Timeouts can be set on a task to ensure they don’t run too long, causing a workflow failure if triggered. Tasks come with default timeouts which can be overridden as follows:

task.timeout = 300

The integer value is number of seconds, with a maximum of 10 hours (36000 seconds).

Using Batch Workflows

Coming soon…

Multiplex Inputs

Some inputs are flagged as “multiplex”, which means you can assign an arbitrary number of input sources or values to a task. For example, if a task has a multiplex input port named “data”, you can set extra inputs as follows:

task = gbdx.Task('Task-Name')
task.data1 = 'some value for data1'
task.data_foo = 'some value for data_foo'

As long as you use the original input port name as the prefix for your inputs, it will be handled correctly.

Saving Output Data to S3

Workflow outputs can be saved to S3 by creating a “SaveToS3” task or with:

workflow.savedata(aoptask.outputs.data, location='some_folder')

This will save the output to: s3://<gbdx-customer-data-bucket>/<your-account-id>/some_folder.

gbdxtools automatically handles your GBDX account location (bucket and account id) for you. Note that this bucket will be shared by all users under the GBDX account.

You can omit the location parameter and the output location will be s3://bucket/prefix/<random-GUID>

To find out where workflow output data is getting saved, you can do:

>>> workflow.list_workflow_outputs()
{u'source:AOP_Strip_Processor_35cb77ea-ffa8-4565-8c31-7f7c2cabb3ce:data': u's3://dummybucket/7b216bd9-6523-4ca9-aa3b-1d8a5994f054/some_folder'}

You can also see the contents of your bucket/prefix using this link: http://s3browser.geobigdata.io/login.html.

To download a file from your S3 bucket, use the s3.download() method:

>>> item = 'testdata/test1.tif'
>>> gbdx.s3.download(item)

The file path does not need the account bucket or prefix.

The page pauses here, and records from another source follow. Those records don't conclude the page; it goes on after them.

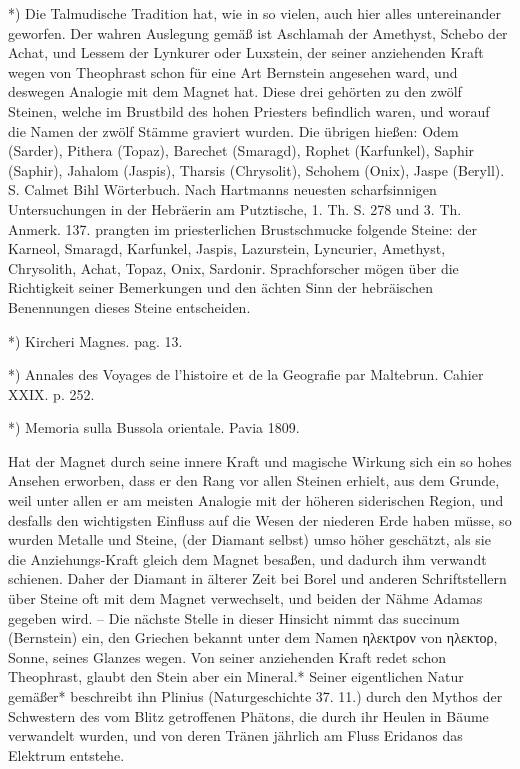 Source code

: \documentclass[a4paper, 11pt, oneside, polutonikogreek, german]{article}
\begin{document}
*) Die Talmudische Tradition hat, wie in so vielen, auch hier alles untereinander geworfen. Der wahren Auslegung gemäß ist Aschlamah der Amethyst, Schebo der Achat, und Lessem der Lynkurer oder Luxstein, der seiner anziehenden Kraft wegen von Theophrast schon für eine Art Bernstein angesehen ward, und deswegen Analogie mit dem Magnet hat. Diese drei gehörten zu den zwölf Steinen, welche im Brustbild des hohen Priesters befindlich waren, und worauf die Namen der zwölf Stämme graviert wurden. Die übrigen hießen: Odem (Sarder), Pithera (Topaz), Barechet (Smaragd), Rophet (Karfunkel), Saphir (Saphir), Jahalom (Jaspis), Tharsis (Chrysolit), Schohem (Onix), Jaspe (Beryll). S. Calmet Bihl Wörterbuch. Nach Hartmanns neuesten scharfsinnigen Untersuchungen in der Hebräerin am Putztische, 1. Th. S. 278 und 3. Th. Anmerk. 137. prangten im priesterlichen Brustschmucke folgende Steine: der Karneol, Smaragd, Karfunkel, Jaspis, Lazurstein, Lyncurier, Amethyst, Chrysolith, Achat, Topaz, Onix, Sardonir. Sprachforscher mögen über die Richtigkeit seiner Bemerkungen und den ächten Sinn der hebräischen Benennungen dieses Steine entscheiden.

*) Kircheri Magnes. pag. 13.

*) Annales des Voyages de l'histoire et de la Geografie par Maltebrun. Cahier XXIX. p. 252.

*) Memoria sulla Bussola orientale. Pavia 1809.

Hat der Magnet durch seine innere Kraft und magische Wirkung sich ein so hohes Ansehen erworben, dass er den Rang vor allen Steinen erhielt, aus dem Grunde, weil unter allen er am meisten Analogie mit der höheren siderischen Region, und desfalls den wichtigsten Einfluss auf die Wesen der niederen Erde haben müsse, so wurden Metalle und Steine, (der Diamant selbst) umso höher geschätzt, als sie die Anziehungs-Kraft gleich dem Magnet besaßen, und dadurch ihm verwandt schienen. Daher der Diamant in älterer Zeit bei Borel und anderen Schriftstellern über Steine oft mit dem Magnet verwechselt, und beiden der Nähme Adamas gegeben wird. -- Die nächste Stelle in dieser Hinsicht nimmt das succinum (Bernstein) ein, den Griechen bekannt unter dem Namen ηλεκτρον von ηλεκτορ, Sonne, seines Glanzes wegen. Von seiner anziehenden Kraft redet schon Theophrast, glaubt den Stein aber ein Mineral.* Seiner eigentlichen Natur gemäßer* beschreibt ihn Plinius (Naturgeschichte 37. 11.) durch den Mythos der Schwestern des vom Blitz getroffenen Phätons, die durch ihr Heulen in Bäume verwandelt wurden, und von deren Tränen jährlich am Fluss Eridanos das Elektrum entstehe.
\end{document}
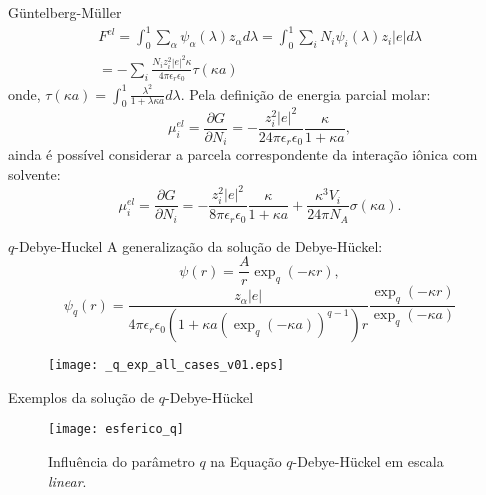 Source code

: \documentclass{beamer}
\begin{document}
\begin{frame}{G\"{u}ntelberg-M\"{u}ller}
	\begin{eqnarray}
		F^{el} = \int_{0}^{1} \sum_{\alpha}\psi_{\alpha}(\lambda)z_{\alpha}d\lambda = 
		\int_{0}^{1} \sum_{i} N_i\psi_{i}(\lambda)z_{i}|e|d\lambda \\\nonumber
		= -\sum_{i} \frac{N_{i}z_{i}^{2}|e|^2\kappa}{4\pi \epsilon_r \epsilon_0 }\tau(\kappa a) 
	\end{eqnarray}
	onde, $\tau(\kappa a) = \int_{0}^{1}\frac{\lambda^2}{1+\lambda \kappa a} d \lambda $.
Pela definição de energia parcial molar: 
	\begin{equation}
		\mu^{el}_{i} = \frac{\partial G }{\partial N_i} =
		-\frac{z_i^2 |e|^2 }{2 4\pi \epsilon_r \epsilon_0 }\frac{\kappa }{1+\kappa a},
	\end{equation}
ainda é possível considerar a parcela correspondente da interação iônica com solvente:
	\begin{equation}
		\mu^{el}_{i} = \frac{\partial G }{\partial N_i} =
		-\frac{z_i^2 |e|^2 }{8\pi \epsilon_r \epsilon_0 }\frac{\kappa }{1+\kappa a}
		+\frac{\kappa^3V_i}{24 \pi N_A }\sigma(\kappa a) .
	\end{equation}
\end{frame}


\begin{frame}{$q$-Debye-Huckel}
	A generalização da solução de Debye-H\"{u}ckel:
\begin{equation}
	\label{eq:sph}
	\psi(r) = \frac{A}{r}\exp_q(-\kappa r), 
\end{equation}
	\begin{equation}
		\psi_q(r) = \frac{z_{\alpha}|e|}{4\pi \epsilon_r \epsilon_0 (1+\kappa a( \exp_q(-\kappa a))^{q-1})r}\frac{\exp_q(-\kappa r)}{\exp_q(-\kappa a)} 
        \end{equation}
	\begin{figure}
         \texttt{[image: \_q\_exp\_all\_cases\_v01.eps]}
	\end{figure}

\end{frame}

\begin{frame}{Exemplos da solução de $q$-Debye-H\"{u}ckel}
\begin{figure}
\centering
  \texttt{[image: esferico\_q]}
	\caption{Influência do parâmetro $q$ na Equação $q$-Debye-H\"{u}ckel em escala {\it linear}.}
\end{figure}
\end{frame}
\end{document}
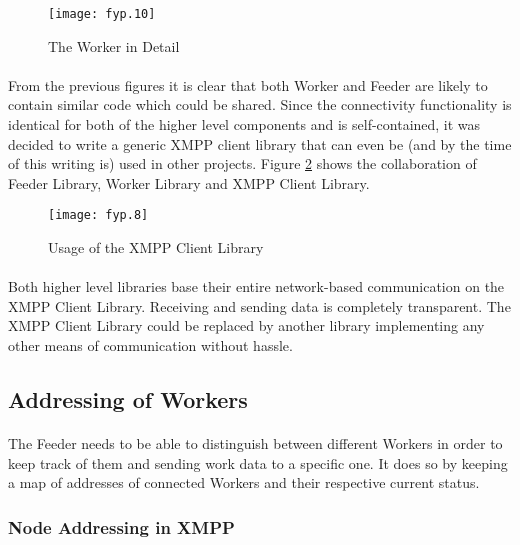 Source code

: \begin{figure}[H]
\begin{center}
\texttt{[image: fyp.10]}
\end{center}
\caption{The Worker in Detail}
\label{fig:worker}
\end{figure}

\paragraph{}
From the previous figures it is clear that both Worker and Feeder are likely to contain similar code which could be shared. Since the connectivity functionality is identical for both of the higher level components and is self-contained, it was decided to write a generic XMPP client library that can even be (and by the time of this writing is) used in other projects. Figure \ref{fig:justification} shows the collaboration of Feeder Library, Worker Library and XMPP Client Library.

\begin{figure}[H]
\begin{center}
\texttt{[image: fyp.8]}
\end{center}
\caption{Usage of the XMPP Client Library}
\label{fig:justification}
\end{figure}

\paragraph{}
Both higher level libraries base their entire network-based communication on the XMPP Client Library. Receiving and sending data is completely transparent. The XMPP Client Library could be replaced by another library implementing any other means of communication without hassle.

\subsection{Addressing of Workers}
\paragraph{}
The Feeder needs to be able to distinguish between different Workers in order to keep track of them and sending work data to a specific one. It does so by keeping a map of addresses of connected Workers and their respective current status.

\subsubsection{Node Addressing in XMPP}
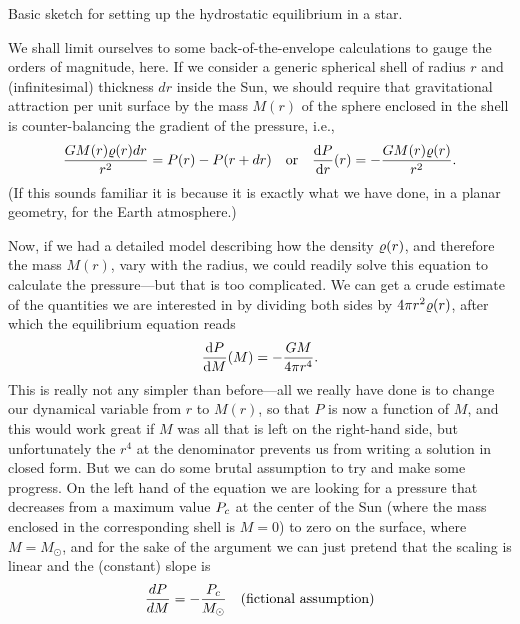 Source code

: \begin{marginfigure}
  
  \caption{Basic sketch for setting up the hydrostatic equilibrium in a star.}
\end{marginfigure}

We shall limit ourselves to some back-of-the-envelope calculations to gauge the orders
of magnitude, here. If we consider a generic spherical shell of radius $r$ and
(infinitesimal) thickness $dr$ inside the Sun, we should require that gravitational
attraction per unit surface by the mass $M(r)$ of the sphere enclosed in the shell
is counter-balancing the gradient of the pressure, i.e.,
\begin{align}\label{eq:hydro_equilibrium}
  \frac{G M(r)\varrho(r) dr}{r^2} = P(r) - P(r + dr)
  \quad\text{or}\quad
  \dv{\ensuremath{P}}{r}{(r)} = -\frac{G M(r) \varrho(r)}{r^2}.
\end{align}
(If this sounds familiar it is because it is exactly what we have done, in a planar
geometry, for the Earth atmosphere.)

Now, if we had a detailed model describing how the density $\varrho(r)$,
and therefore the mass $M(r)$, vary with the radius, we could readily solve this
equation to calculate the pressure---but that is too complicated. We can get a
crude estimate of the quantities we are interested in by dividing both sides
by $4\pi r^2 \varrho(r)$, after which the equilibrium equation reads
\begin{align}
  \dv{\ensuremath{P}}{M}{(M)} = -\frac{G M}{4\pi r^4}.
\end{align}
This is really not any simpler than before---all we really have done is to change
our dynamical variable from $r$ to $M(r)$, so that $P$ is now a function of
$M$, and this would work great if $M$ was all that is left on the right-hand side,
but unfortunately the $r^4$ at the denominator prevents us from writing a solution
in closed form. But we can do some brutal assumption to try and make some progress.
On the left hand of the equation we are looking for a pressure that decreases from a
maximum value $P_c$ at the center of the Sun (where the mass enclosed in
the corresponding shell is $M = 0$) to zero on the surface, where $M = M_\odot$, and
for the sake of the argument we can just pretend that the scaling is linear and the
(constant) slope is
\begin{align*}
	\frac{dP}{dM} = -\frac{P_c}{M_\odot} \quad
	\text{(fictional assumption)}
\end{align*}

It is also possible to upload files to your account bucket and prefix in S3. The source file directory structure is not mirrored. To save to a subdirectory in your bucket/prefix or change the name of the saved file, specify the new file path in the argument s3_path.

>>> item = 'testdata/test1.tif'
>>> gbdx.s3.upload(item)
'mybucket/myprefix/image.tif'

>>> gbdx.s3.upload('./images/image.tif')
'mybucket/myprefix/image.tif'

>>> gbdx.s3.upload('./images/image.tif', s3_path='images/image.tif')
'mybucket/myprefix/images/image.tif'

>>> gbdx.s3.upload('./images/image.tif', s3_path='new_image.tif')
'mybucket/myprefix/new_image.tif'

Getting Your S3 Information

Should you need to know your S3 information for troubleshooting, use the s3 member of the Interface:

>>> gbdx.s3.info

 {u'S3_access_key': u'blah',
 'S3_secret_key': u'blah',
 'S3_session_token': u'blah',
 'bucket': u'gbd-customer-data',
 'prefix': u'58600248-2927-4523-b44b-5fec3d278c09'}

Running Workflows via the Workflow Module (advanced)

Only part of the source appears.